JO: Well, there’s two things. The cost of housing is being driven by the cost of diesel, cost of fuel, everything gets delivered to a building site in some kind of diesel truck, and those prices are up 30%, 35% — delivery is. And the other thing that’s really bogged down Colorado is some of the red tape that’s in the way of building affordable housing.

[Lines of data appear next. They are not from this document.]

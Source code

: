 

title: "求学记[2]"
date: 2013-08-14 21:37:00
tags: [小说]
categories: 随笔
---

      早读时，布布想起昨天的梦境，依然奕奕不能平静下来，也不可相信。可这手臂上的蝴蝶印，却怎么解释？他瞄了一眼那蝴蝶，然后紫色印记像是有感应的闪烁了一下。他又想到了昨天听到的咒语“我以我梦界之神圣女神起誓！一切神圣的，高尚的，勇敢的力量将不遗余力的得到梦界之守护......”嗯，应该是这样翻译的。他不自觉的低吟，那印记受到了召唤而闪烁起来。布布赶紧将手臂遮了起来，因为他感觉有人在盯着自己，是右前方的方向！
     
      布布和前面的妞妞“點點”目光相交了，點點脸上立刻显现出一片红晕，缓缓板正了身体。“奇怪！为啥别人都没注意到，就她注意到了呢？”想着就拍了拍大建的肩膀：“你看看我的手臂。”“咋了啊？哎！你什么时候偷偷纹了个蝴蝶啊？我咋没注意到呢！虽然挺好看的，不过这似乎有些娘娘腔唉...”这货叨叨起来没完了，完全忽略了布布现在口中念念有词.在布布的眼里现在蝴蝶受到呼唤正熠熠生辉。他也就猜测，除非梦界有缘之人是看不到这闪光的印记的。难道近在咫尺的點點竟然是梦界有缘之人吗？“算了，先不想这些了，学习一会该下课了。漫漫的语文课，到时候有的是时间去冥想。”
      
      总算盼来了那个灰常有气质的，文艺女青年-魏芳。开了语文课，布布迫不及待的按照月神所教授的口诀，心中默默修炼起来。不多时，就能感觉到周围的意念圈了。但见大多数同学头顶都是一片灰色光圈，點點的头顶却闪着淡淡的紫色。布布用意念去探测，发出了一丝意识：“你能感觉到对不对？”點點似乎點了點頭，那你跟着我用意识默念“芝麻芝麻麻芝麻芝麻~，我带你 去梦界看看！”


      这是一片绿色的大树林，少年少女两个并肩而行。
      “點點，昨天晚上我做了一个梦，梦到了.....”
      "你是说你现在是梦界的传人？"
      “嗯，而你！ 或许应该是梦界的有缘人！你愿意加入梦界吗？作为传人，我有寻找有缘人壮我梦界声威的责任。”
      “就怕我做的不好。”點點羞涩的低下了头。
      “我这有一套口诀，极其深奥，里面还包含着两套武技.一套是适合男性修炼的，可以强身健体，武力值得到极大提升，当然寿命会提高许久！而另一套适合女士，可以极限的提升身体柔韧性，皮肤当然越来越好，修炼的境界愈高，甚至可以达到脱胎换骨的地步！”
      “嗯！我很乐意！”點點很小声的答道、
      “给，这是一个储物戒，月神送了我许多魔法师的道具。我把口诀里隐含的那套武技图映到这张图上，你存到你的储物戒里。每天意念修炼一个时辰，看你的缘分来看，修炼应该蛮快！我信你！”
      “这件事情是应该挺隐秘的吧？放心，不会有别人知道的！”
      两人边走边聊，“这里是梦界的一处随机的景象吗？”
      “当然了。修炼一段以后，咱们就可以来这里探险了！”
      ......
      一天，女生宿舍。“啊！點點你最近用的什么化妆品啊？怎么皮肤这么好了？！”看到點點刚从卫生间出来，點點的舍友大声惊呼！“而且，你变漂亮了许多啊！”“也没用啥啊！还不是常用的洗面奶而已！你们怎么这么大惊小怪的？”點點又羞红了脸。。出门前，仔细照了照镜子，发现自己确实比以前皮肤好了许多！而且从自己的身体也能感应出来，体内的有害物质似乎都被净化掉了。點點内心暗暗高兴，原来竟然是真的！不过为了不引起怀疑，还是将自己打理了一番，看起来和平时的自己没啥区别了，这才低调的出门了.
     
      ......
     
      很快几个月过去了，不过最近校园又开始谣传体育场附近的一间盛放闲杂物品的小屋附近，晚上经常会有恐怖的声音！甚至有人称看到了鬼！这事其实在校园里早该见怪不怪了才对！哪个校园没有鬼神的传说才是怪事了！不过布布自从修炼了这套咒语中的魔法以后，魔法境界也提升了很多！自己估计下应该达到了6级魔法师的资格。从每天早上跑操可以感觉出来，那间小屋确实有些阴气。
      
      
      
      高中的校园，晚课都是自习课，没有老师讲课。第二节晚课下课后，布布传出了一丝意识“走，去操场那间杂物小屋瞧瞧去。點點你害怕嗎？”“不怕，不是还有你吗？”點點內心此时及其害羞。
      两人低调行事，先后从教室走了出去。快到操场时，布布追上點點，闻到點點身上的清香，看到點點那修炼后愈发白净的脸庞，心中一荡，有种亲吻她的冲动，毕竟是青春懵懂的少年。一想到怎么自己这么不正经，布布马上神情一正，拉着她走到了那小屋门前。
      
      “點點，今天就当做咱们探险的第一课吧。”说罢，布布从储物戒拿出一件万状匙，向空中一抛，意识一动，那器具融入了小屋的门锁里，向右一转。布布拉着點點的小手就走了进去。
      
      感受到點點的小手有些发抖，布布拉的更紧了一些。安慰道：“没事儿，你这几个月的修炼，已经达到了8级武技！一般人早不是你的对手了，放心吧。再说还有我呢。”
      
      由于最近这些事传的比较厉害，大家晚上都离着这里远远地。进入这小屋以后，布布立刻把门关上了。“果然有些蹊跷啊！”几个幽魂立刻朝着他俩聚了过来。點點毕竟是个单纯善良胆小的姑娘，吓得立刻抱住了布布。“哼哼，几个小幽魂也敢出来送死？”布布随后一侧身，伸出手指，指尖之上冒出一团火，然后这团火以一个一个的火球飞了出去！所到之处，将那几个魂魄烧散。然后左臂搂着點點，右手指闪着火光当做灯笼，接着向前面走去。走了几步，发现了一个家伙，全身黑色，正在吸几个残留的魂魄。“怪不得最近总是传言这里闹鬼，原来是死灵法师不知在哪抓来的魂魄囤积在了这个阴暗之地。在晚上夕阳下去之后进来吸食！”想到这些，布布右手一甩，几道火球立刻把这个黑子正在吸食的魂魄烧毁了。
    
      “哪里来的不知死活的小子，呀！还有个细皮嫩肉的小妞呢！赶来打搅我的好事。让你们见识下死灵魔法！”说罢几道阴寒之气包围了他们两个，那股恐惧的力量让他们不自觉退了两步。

I’ll give you an example. Back in ’04,’03, they passed a bill in the state that was called Construction Defect and …extended the warranty for eight to ten years, depending on how you’re reading the bill. And so that put an enormous amount of cost onto builders. It basically eliminated the condominium product here in Colorado because of the cost of ensuring something like that so that you would have enough there to pay for any defect that showed up ten years later. That has eliminated a lot of people’s ability to buy a first home. My wife and I lived in a condo for the first four years of our lives, married life, and that product is gone. And so it’s a combination of government red tape and it’s a combination of cost of goods that has been driven up by a Democratic fuel policy that has more than put $1.50 a gallon onto the cost of gas, $2.50 onto the cost of diesel. And those two elements are driving this cost.

Q: What can be done to improve access to health care in Colorado?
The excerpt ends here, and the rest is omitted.